The promise of a top-tier league has not lived up to its expectations.
The CSPPA is contemplating a half-million-dollar lawsuit against FLASHPOINT as per a recent report.
Per a report by french publication, vakarm.net, the CSPPA is currently debating legal action against FLASHPOINT over unpaid minimum player-share revenue.
The short-lived FLASHPOINT project is once again under fire. The tournament organizer could be facing legal issues according to the report. According to the report, the Counter-Strike Professional Players Association is discussing a lawsuit over alleged unpaid compensation for players of partner teams for 2020. Players from the partner teams c0ntact, Cloud9, Dignitas, Envy, Gen.G, MAD Lions, MIBR and FPX are due $457,500 in base compensation for 2020 as part of an agreement between CSPPA and FLASHPOINT.
FLASHPOINT: Pioneer of revenue sharing models in CS: GO
The current revenue-sharing models prevalent in CS:GO came about largely thanks to FLASHPOINT’s added pressure in the 2020 off-season negotiations. The CSPPA has agreed to terms with ESL, BLAST and Dreamhack over similar deals in recent years. Part of the sharing covers various revenue streams like broadcasting rights, sponsorship and ticket revenue.
Unique to FLASHPOINT, however, was the guaranteed minimum compensation in addition to an annual percentage payment of net revenues. This model was discussed several times by executives in FLASHPOINT, as a more lucrative and promising structure compared to ESL and BLAST’s deals.
The tournament organizer and CSPPA haven't had the best relations ever since their inception. The tournament organizer has previously withheld a $165,000 payment due to disputes regarding the CSPPA’s deliverables as part of the deal.
With the CSPPA failing to approve a possible monitor sponsorship and delayed release of the CSPPA ranking (a document they haven't updated since 2021, and one that had many unacceptable flaws). The CSPPA now alleges that it is improper for FLASHPOINT to withhold the payment for other allegations as it is not relevant to the usage of IP rights license.
While potential lawsuits over player rights are a positive light for the CSPPA, the particular situation seems difficult. The agreement for Player minimums is being utilised for this potential law suit, but that could be seen as cherry-picking on behalf of the CSPPA as the same agreement states that the CSPPA enters a separate contract with FLASHPOINT for player IP and media rights. Trying to take legal action on one contract while failing to meet their dues could open a whole other can of worms.
The contract further states, the compensation would be paid out by the partner teams. We could be looking at a grey zone, since the teams would be the ones responsible for the payments instead of FLASHPOINT themselves.
In any case, CSPPA’s threat of legal action could be a huge precedence if it is used in the future in more meaningful scenarios.

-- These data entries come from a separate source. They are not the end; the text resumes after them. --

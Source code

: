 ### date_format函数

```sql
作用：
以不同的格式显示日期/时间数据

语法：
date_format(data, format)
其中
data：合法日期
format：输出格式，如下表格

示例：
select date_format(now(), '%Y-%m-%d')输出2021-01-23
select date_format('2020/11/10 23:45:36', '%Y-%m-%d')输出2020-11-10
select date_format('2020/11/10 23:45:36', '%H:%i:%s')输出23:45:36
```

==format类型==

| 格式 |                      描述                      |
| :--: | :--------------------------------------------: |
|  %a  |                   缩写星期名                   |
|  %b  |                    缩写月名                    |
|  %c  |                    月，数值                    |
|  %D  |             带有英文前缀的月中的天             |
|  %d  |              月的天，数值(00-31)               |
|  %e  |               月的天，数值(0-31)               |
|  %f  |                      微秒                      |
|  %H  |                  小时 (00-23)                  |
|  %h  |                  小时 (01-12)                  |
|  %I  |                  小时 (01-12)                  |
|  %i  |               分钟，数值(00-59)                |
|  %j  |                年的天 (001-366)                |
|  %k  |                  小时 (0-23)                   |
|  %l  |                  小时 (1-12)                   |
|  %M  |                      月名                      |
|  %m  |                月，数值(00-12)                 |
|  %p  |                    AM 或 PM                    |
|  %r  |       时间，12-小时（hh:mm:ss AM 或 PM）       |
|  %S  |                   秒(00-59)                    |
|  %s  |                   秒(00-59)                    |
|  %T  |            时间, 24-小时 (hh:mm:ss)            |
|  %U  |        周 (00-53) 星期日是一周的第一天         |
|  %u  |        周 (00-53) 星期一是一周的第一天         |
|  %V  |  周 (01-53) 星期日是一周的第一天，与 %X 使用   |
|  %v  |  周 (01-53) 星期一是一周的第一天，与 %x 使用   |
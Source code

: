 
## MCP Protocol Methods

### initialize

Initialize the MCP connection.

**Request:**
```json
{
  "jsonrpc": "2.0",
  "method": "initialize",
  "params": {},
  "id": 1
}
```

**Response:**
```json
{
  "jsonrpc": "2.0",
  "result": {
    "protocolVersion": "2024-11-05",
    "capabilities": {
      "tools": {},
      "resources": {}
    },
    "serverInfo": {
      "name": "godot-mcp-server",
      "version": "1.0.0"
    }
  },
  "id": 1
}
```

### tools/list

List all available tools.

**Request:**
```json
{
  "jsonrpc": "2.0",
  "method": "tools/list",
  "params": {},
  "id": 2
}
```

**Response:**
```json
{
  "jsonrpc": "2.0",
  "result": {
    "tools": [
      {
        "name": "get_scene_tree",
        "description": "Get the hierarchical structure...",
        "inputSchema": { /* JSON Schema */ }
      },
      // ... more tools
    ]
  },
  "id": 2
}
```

If it is just left on the shelf like the strike action performed once at BLAST Premier Fall Finals 2020, then it will just be another meaningless attack over an almost meaningless issue.
With over 54 players coming through the doors at these orgs over the year of 2020, even if they are compensated for the whole amount, the players will at best receive around $8.5K, minus whatever legal fees and CSPPA fees they will have to pay for the whole ordeal, making the scenario almost meaningless many of these players.
Whether the CSPPA goes through with the action, remains to be seen.